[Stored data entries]
○ ○ ○ ○ ○ ○ ○
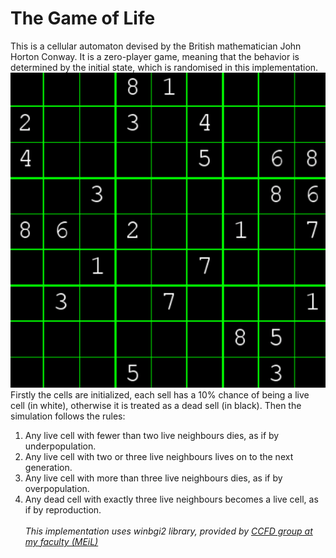 # The Game of Life

This is a cellular automaton devised by the British mathematician John Horton Conway. It is a zero-player game, meaning that the behavior is determined by the initial state, which is randomised in this implementation.
![Sudoku Solver Visualized](https://github.com/walking-machine/Projects/blob/master/Python/Sudoku%20Solver/sudoku.gif)\
Firstly the cells are initialized, each sell has a 10% chance of being a live cell (in white), otherwise it is treated as a dead sell (in black). Then the simulation follows the rules:
1) Any live cell with fewer than two live neighbours dies, as if by underpopulation.
2) Any live cell with two or three live neighbours lives on to the next generation.
3) Any live cell with more than three live neighbours dies, as if by overpopulation.
4) Any dead cell with exactly three live neighbours becomes a live cell, as if by reproduction.
\
\
*This implementation uses winbgi2 library, provided by [CCFD group at my faculty (MEiL)](http://ccfd.github.io/courses/)*
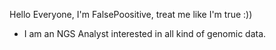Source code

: Hello Everyone, I'm FalsePoositive, treat me like I'm true :))
- I am an NGS Analyst interested in all kind of genomic data.
<!---
FalsePoositive/FalsePoositive is a ✨ special ✨ repository because its `README.md` (this file) appears on your GitHub profile.
You can click the Preview link to take a look at your changes.
--->
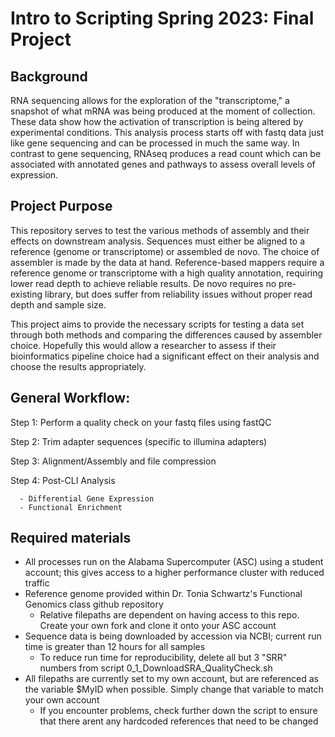 # Intro to Scripting Spring 2023: Final Project

## Background

RNA sequencing allows for the exploration of the "transcriptome," a snapshot of what mRNA was being produced at the moment of collection. These data show how the activation of transcription is being altered by experimental conditions. This analysis process starts off with fastq data just like gene sequencing and can be processed in much the same way. In contrast to gene sequencing, RNAseq produces a read count which can be associated with annotated genes and pathways to assess overall levels of expression.

## Project Purpose

This repository serves to test the various methods of assembly and their effects on downstream analysis. Sequences must either be aligned to a reference (genome or transcriptome) or assembled de novo. The choice of assembler is made by the data at hand. Reference-based mappers require a reference genome or transcriptome with a high quality annotation, requiring lower read depth to achieve reliable results. De novo requires no pre-existing library, but does suffer from reliability issues without proper read depth and sample size.


This project aims to provide the necessary scripts for testing a data set through both methods and comparing the differences caused by assembler choice. Hopefully this would allow a researcher to assess if their bioinformatics pipeline choice had a significant effect on their analysis and choose the results appropriately.

## General Workflow:

Step 1: Perform a quality check on your fastq files using fastQC

Step 2: Trim adapter sequences (specific to illumina adapters)

Step 3: Alignment/Assembly and file compression

Step 4: Post-CLI Analysis
  
      - Differential Gene Expression
      - Functional Enrichment
      
## Required materials

- All processes run on the Alabama Supercomputer (ASC) using a student account; this gives access to a higher performance cluster with reduced traffic
- Reference genome provided within Dr. Tonia Schwartz's Functional Genomics class github repository
    - Relative filepaths are dependent on having access to this repo. Create your own fork and clone it onto your ASC account
- Sequence data is being downloaded by accession via NCBI; current run time is greater than 12 hours for all samples
    - To reduce run time for reproducibility, delete all but 3 "SRR" numbers from script 0_1_DownloadSRA_QualityCheck.sh
- All filepaths are currently set to my own account, but are referenced as the variable $MyID when possible. Simply change that variable to match your own account
    - If you encounter problems, check further down the script to ensure that there arent any hardcoded references that need to be changed

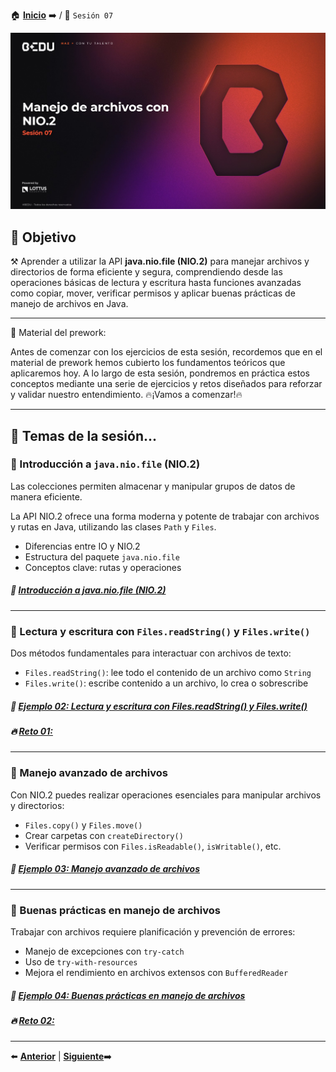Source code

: 🏠 [**Inicio**](../Readme.md) ➡️ / 📖 `Sesión 07`

<div align="center">
    <img src="Imagenes/S07.jpg" alt="Sesion_07">
</div>

## 🎯 Objetivo

⚒️ Aprender a utilizar la API **java.nio.file (NIO.2)** para manejar archivos y directorios de forma eficiente y segura, comprendiendo desde las operaciones básicas de lectura y escritura hasta funciones avanzadas como copiar, mover, verificar permisos y aplicar buenas prácticas de manejo de archivos en Java.

---

📘 Material del prework:

Antes de comenzar con los ejercicios de esta sesión, recordemos que en el material de prework hemos cubierto los fundamentos teóricos que aplicaremos hoy. A lo largo de esta sesión, pondremos en práctica estos conceptos mediante una serie de ejercicios y retos diseñados para reforzar y validar nuestro entendimiento. 
🔥¡Vamos a comenzar!🔥

---

## 📂 Temas de la sesión...


### 📖 Introducción a `java.nio.file` (NIO.2)

Las colecciones permiten almacenar y manipular grupos de datos de manera eficiente.

La API NIO.2 ofrece una forma moderna y potente de trabajar con archivos y rutas en Java, utilizando las clases `Path` y `Files`.

- Diferencias entre IO y NIO.2
- Estructura del paquete `java.nio.file`
- Conceptos clave: rutas y operaciones


##### 📜 **[Introducción a java.nio.file (NIO.2)](Ejemplo-01/Readme.md)**
---

### 📖 Lectura y escritura con `Files.readString()` y `Files.write()`

Dos métodos fundamentales para interactuar con archivos de texto:

- `Files.readString()`: lee todo el contenido de un archivo como `String`
- `Files.write()`: escribe contenido a un archivo, lo crea o sobrescribe


##### 📜 **[Ejemplo 02: Lectura y escritura con Files.readString() y Files.write()](Ejemplo-02/Readme.md)**
##### 🔥 **[Reto 01: ](Reto-01/Readme.md)**

---

### 📖 Manejo avanzado de archivos

Con NIO.2 puedes realizar operaciones esenciales para manipular archivos y directorios:

- `Files.copy()` y `Files.move()`
- Crear carpetas con `createDirectory()`
- Verificar permisos con `Files.isReadable()`, `isWritable()`, etc.

##### 📜 **[Ejemplo 03: Manejo avanzado de archivos](Ejemplo-03/Readme.md)**

---

### 📖 Buenas prácticas en manejo de archivos

Trabajar con archivos requiere planificación y prevención de errores:

- Manejo de excepciones con `try-catch`
- Uso de `try-with-resources`
- Mejora el rendimiento en archivos extensos con `BufferedReader`

##### 📜 **[Ejemplo 04: Buenas prácticas en manejo de archivos](Ejemplo-04/Readme.md)**
##### 🔥 **[Reto 02: ](Reto-02/Readme.md)**

---


⬅️ [**Anterior**](../Sesion-06/Readme.md) | [**Siguiente**](../Sesion-08/Readme.md)➡️
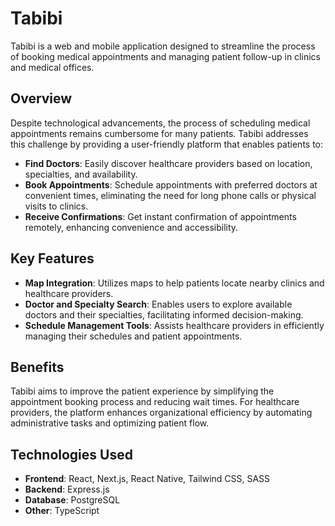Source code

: <!-- @format -->

# Tabibi

Tabibi is a web and mobile application designed to streamline the process of booking medical appointments and managing patient follow-up in clinics and medical offices.

## Overview

Despite technological advancements, the process of scheduling medical appointments remains cumbersome for many patients. Tabibi addresses this challenge by providing a user-friendly platform that enables patients to:

- **Find Doctors**: Easily discover healthcare providers based on location, specialties, and availability.
- **Book Appointments**: Schedule appointments with preferred doctors at convenient times, eliminating the need for long phone calls or physical visits to clinics.
- **Receive Confirmations**: Get instant confirmation of appointments remotely, enhancing convenience and accessibility.

## Key Features

- **Map Integration**: Utilizes maps to help patients locate nearby clinics and healthcare providers.
- **Doctor and Specialty Search**: Enables users to explore available doctors and their specialties, facilitating informed decision-making.
- **Schedule Management Tools**: Assists healthcare providers in efficiently managing their schedules and patient appointments.

## Benefits

Tabibi aims to improve the patient experience by simplifying the appointment booking process and reducing wait times. For healthcare providers, the platform enhances organizational efficiency by automating administrative tasks and optimizing patient flow.

## Technologies Used

- **Frontend**: React, Next.js, React Native, Tailwind CSS, SASS
- **Backend**: Express.js
- **Database**: PostgreSQL
- **Other**: TypeScript
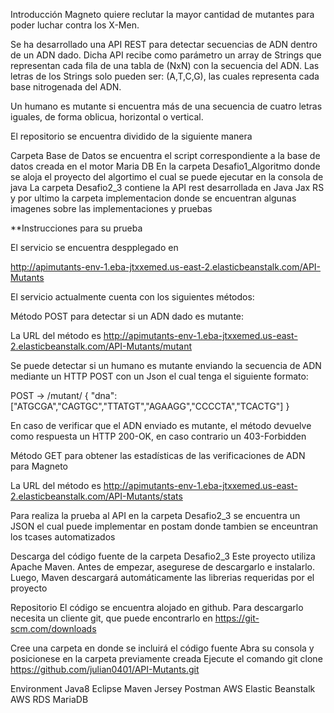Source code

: 

Introducción
Magneto quiere reclutar la mayor cantidad de mutantes para poder luchar contra los X-Men. 

Se ha desarrollado una API REST para detectar secuencias de ADN dentro de un ADN dado. Dicha API recibe como parámetro un array de Strings que representan cada fila de una tabla de (NxN) con la secuencia del ADN. Las letras de los Strings solo pueden ser: (A,T,C,G), las cuales representa cada base nitrogenada del ADN.

Un humano es mutante si encuentra más de una secuencia de cuatro letras iguales​, de forma oblicua, horizontal o vertical.

El repositorio se encuentra dividido de la siguiente manera

Carpeta Base de Datos se encuentra el script correspondiente a la base de datos creada en el motor Maria DB
En la carpeta Desafio1_Algoritmo donde se aloja el proyecto del algortimo el cual se puede ejecutar en la consola de java
La carpeta Desafio2_3 contiene la API rest desarrollada en Java Jax RS
y por ultimo la carpeta implementacion donde se encuentran algunas imagenes  sobre las implementaciones y pruebas

**Instrucciones para su prueba

El servicio se encuentra despplegado en 

http://apimutants-env-1.eba-jtxxemed.us-east-2.elasticbeanstalk.com/API-Mutants

El servicio actualmente cuenta con los siguientes métodos:

Método POST para detectar si un ADN dado es mutante:

La URL del método es http://apimutants-env-1.eba-jtxxemed.us-east-2.elasticbeanstalk.com/API-Mutants/mutant

Se puede detectar si un humano es mutante enviando la secuencia de ADN mediante un HTTP POST con un Json el cual tenga el siguiente formato:

POST → /mutant/
{
"dna":["ATGCGA","CAGTGC","TTATGT","AGAAGG","CCCCTA","TCACTG"]
}

En caso de verificar que el ADN enviado es mutante, el método devuelve como respuesta un HTTP 200-OK, en caso contrario un 403-Forbidden

Método GET para obtener las estadísticas de las verificaciones de ADN para Magneto

La URL del método es http://apimutants-env-1.eba-jtxxemed.us-east-2.elasticbeanstalk.com/API-Mutants/stats

Para realiza la prueba al API en la carpeta Desafio2_3 se encuentra un JSON el cual puede implementar en postam donde tambien se enceuntran los tcases automatizados

Descarga del código fuente de la carpeta Desafio2_3
Este proyecto utiliza Apache Maven. Antes de empezar, asegurese de descargarlo e instalarlo. Luego, Maven descargará automáticamente las librerias requeridas por el proyecto

Repositorio
El código se encuentra alojado en github. Para descargarlo necesita un cliente git, que puede encontrarlo en https://git-scm.com/downloads

Cree una carpeta en donde se incluirá el código fuente
Abra su consola y posicionese en la carpeta previamente creada
Ejecute el comando
git clone https://github.com/julian0401/API-Mutants.git

Environment
Java8
Eclipse
Maven
Jersey
Postman
AWS Elastic Beanstalk
AWS RDS MariaDB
○ ○ ○ ○ ○ ○ ○
EXERCISE:
For this exercise, repeat exactly the lines of the data above from the one with "Tabibi aims to" down to the one with "- **Frontend**: React, Next.js, React", both end lines included.

RESULT OF THIS EXERCISE:
Tabibi aims to improve the patient experience by simplifying the appointment booking process and reducing wait times. For healthcare providers, the platform enhances organizational efficiency by automating administrative tasks and optimizing patient flow.

## Technologies Used

- **Frontend**: React, Next.js, React Native, Tailwind CSS, SASS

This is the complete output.